Extended Data Fig. 6. Rbpj deficiency selectively promotes Tex cell accumulation.

a, Contour density plots on UMAP showing distribution of sgNTC and sgRbpj in indicated OT-I cell states as profiled by scCRISPR screening. The arrow indicates the enrichment of the Tex1 cell population in sgRbpj cells. b, GSEA enrichment of Hallmark gene signatures in sgRbpj compared with sgNTC OT-I cells (based on gene expression in scCRISPR screening). c, Immunoblot analysis of RBPJ expression in OT-I cells transduced with sgNTC or two individual sgRNAs targeting Rbpj (sgRbpj-#1 or sgRbpj-#2) cultured for four days. The numbers show abundance of RBPJ (normalized to β-Actin) relative to that of sgNTC OT-I cells. d, Relative expression of RBPJ in sgNTC (n = 4) or sgRbpj (n = 5) intratumoral OT-I cells (dual-colour transfer system). e–g, Number of OT-I cells in tdLN (n = 6 per group) and spleen (n = 7 per group) (e). Frequencies of Ly108⁺TIM-3^– OT-I cells in tdLN and spleen (n = 6 for sgNTC and n = 7 for sgRbpj). The same sgNTC OT-I cells are presented in Extended Data Fig. 3g (f). Flow cytometry analysis of intratumoral Tpex and Tex OT-I cells on day 7 after adoptive transfer (dual-colour transfer system) (g). h, Relative frequencies and numbers of total intratumoral OT-I cells and their Tpex and Tex cell subsets (dual-colour transfer system) on day 21 after adoptive transfer (n = 5 for sgNTC and n = 7 for sgRbpj). The same sgNTC OT-I cells are presented in Extended Data Fig. 3d, e. i, Relative frequencies of active caspase-3⁺ cells among intratumoral OT-I cells and their Tpex and Tex cell subsets (dual-colour transfer system) on day 7 after adoptive transfer (n = 7 for sgNTC and n = 10 for sgRbpj). j, Relative frequencies of Ki67⁺ (n = 5 for sgNTC and n = 7 for sgRbpj; left) and BrdU⁺ (n = 5 per group; right) cells among indicated intratumoral OT-I cell populations (dual-colour transfer system) on day 21 after adoptive transfer. The same sgNTC OT-I cells are presented in Extended Data Fig. 3q. k, Frequencies and numbers of Tpex and Tex OT-I cells after adoptive transfer to B16-OVA tumour-bearing mice (single-colour transfer system) (n = 6 for sgNTC and n = 4 for sgRbpj). Data are representative of two (c,k), three (d–g,i) or one (h,j) independent experiments. NS, not significant; *P < 0.05, **P < 0.01, and ***P < 0.001; two-tailed Kolmogorov–Smirnov test (b), two-tailed unpaired Student’s t-test (d–f,h–k). Data are presented as the mean ± s.e.m. Source Data

Extended Data Fig. 7. RBPJ is expressed by and mainly functions in Tex cells.

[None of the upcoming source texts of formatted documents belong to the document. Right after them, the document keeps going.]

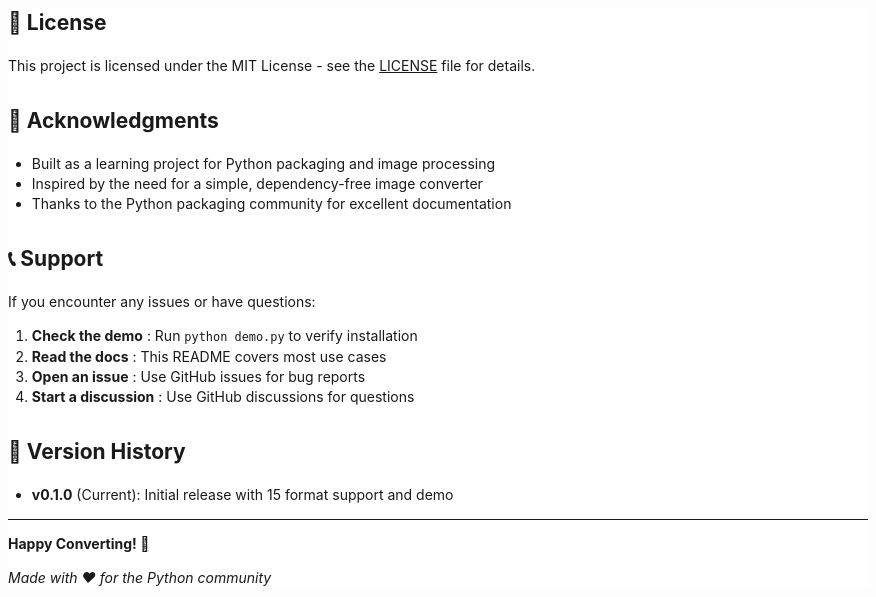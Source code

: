 ## 📄 License

This project is licensed under the MIT License - see the [LICENSE](https://claude.ai/chat/LICENSE) file for details.

## 🙏 Acknowledgments

* Built as a learning project for Python packaging and image processing
* Inspired by the need for a simple, dependency-free image converter
* Thanks to the Python packaging community for excellent documentation

## 📞 Support

If you encounter any issues or have questions:

1. **Check the demo** : Run `python demo.py` to verify installation
2. **Read the docs** : This README covers most use cases
3. **Open an issue** : Use GitHub issues for bug reports
4. **Start a discussion** : Use GitHub discussions for questions

## 🔄 Version History

* **v0.1.0** (Current): Initial release with 15 format support and demo

---

**Happy Converting! 🎉**

*Made with ❤️ for the Python community*
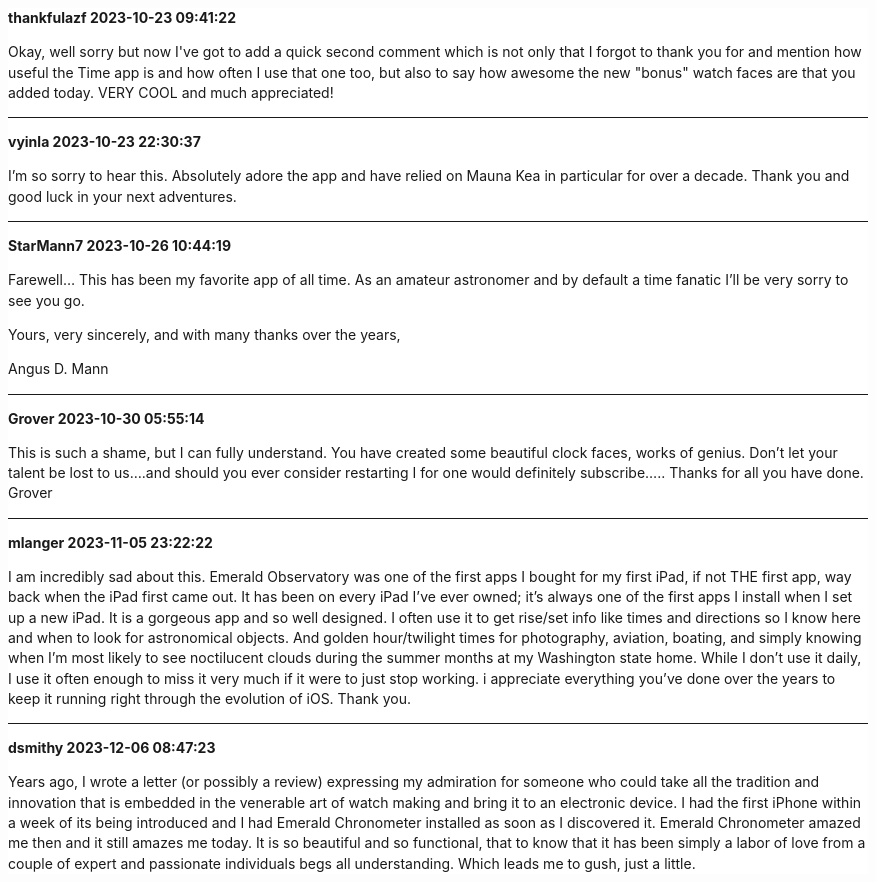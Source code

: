 
**thankfulazf 2023-10-23 09:41:22**

Okay, well sorry but now I've got to add a quick second comment which is not only that I forgot to thank you for and mention how useful the Time app is and how often I use that one too, but also to say how awesome the new "bonus" watch faces are that you added today. VERY COOL and much appreciated!

---

**vyinla 2023-10-23 22:30:37**

I’m so sorry to hear this. Absolutely adore the app and have relied on Mauna Kea in particular for over a decade. Thank you and good luck in your next adventures.

---

**StarMann7 2023-10-26 10:44:19**

Farewell… This has been my favorite app of all time. As an amateur astronomer and by default a time fanatic I’ll be very sorry to see you go.

Yours, very sincerely, and with many thanks over the years,

Angus D. Mann

---

**Grover 2023-10-30 05:55:14**

This is such a shame, but I can fully understand. You have created some beautiful clock faces, works of genius. Don’t let your talent be lost to us….and should you ever consider restarting I for one would definitely subscribe….. Thanks for all you have done. Grover

---

**mlanger 2023-11-05 23:22:22**

I am incredibly sad about this. Emerald Observatory was one of the first apps I bought for my first iPad, if not THE first app, way back when the iPad first came out. It has been on every iPad I’ve ever owned; it’s always one of the first apps I install when I set up a new iPad. It is a gorgeous app and so well designed. I often use it to get rise/set info like times and directions so I know here and when to look for astronomical objects. And golden hour/twilight times for photography, aviation, boating, and simply knowing when I’m most likely to see noctilucent clouds during the summer months at my Washington state home. While I don’t use it daily, I use it often enough to miss it very much if it were to just stop working. i appreciate everything you’ve done over the years to keep it running right through the evolution of iOS. Thank you.

---

**dsmithy 2023-12-06 08:47:23**

Years ago, I wrote a letter (or possibly a review) expressing my admiration for someone who could take all the tradition and innovation that is embedded in the venerable art of watch making and bring it to an electronic device. I had the first iPhone within a week of its being introduced and I had Emerald Chronometer installed as soon as I discovered it. Emerald Chronometer amazed me then and it still amazes me today. It is so beautiful and so functional, that to know that it has been simply a labor of love from a couple of expert and passionate individuals begs all understanding. Which leads me to gush, just a little.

a, b, UMAP plots of CD8⁺ T cells from B16 melanoma (a) or MC38 (b) tumour. The Tpex and Tex cell subsets and distribution of Rbpj expression are indicated. c,d, UMAP plots showing Havcr2 and Rbpj expression in CD8⁺ T cells from GEMMs of breast cancer (c) and lung adenocarcinoma (d). e–g, Schematic for Tpex-like and Tex-like cell generation in vitro (e). TIM-3 and Ly108 expression on freshly-isolated naive (CD62L⁺CD44^–) CD8⁺ T cells (n = 2) from spleen or in vitro-derived Tpex-like (n = 6) and Tex-like (n = 6) cells (f). Immunoblot analysis of RBPJ protein expression in Tpex-like or Tex-like cells. The numbers show abundance of RBPJ (normalized to β-Actin) relative to that of Tpex-like cells (g). h,i, Diagram of Tpex or Tex cell secondary transfer assays (h). Numbers of total intratumoral OT-I cells or their Tpex and Tex cell subsets in the Tpex cell secondary transfer assay (n = 7 per group; i). Data are representative of three (f,i) or two (g) independent experiments. NS, not significant; ***P < 0.001; two-tailed unpaired Student’s t-test (f) or two-tailed paired Student’s t-test (i). Data are presented as the mean ± s.e.m. Source Data

Extended Data Fig. 8. RBPJ negatively correlates with immunotherapies in human cancers and suppresses antitumour immunity.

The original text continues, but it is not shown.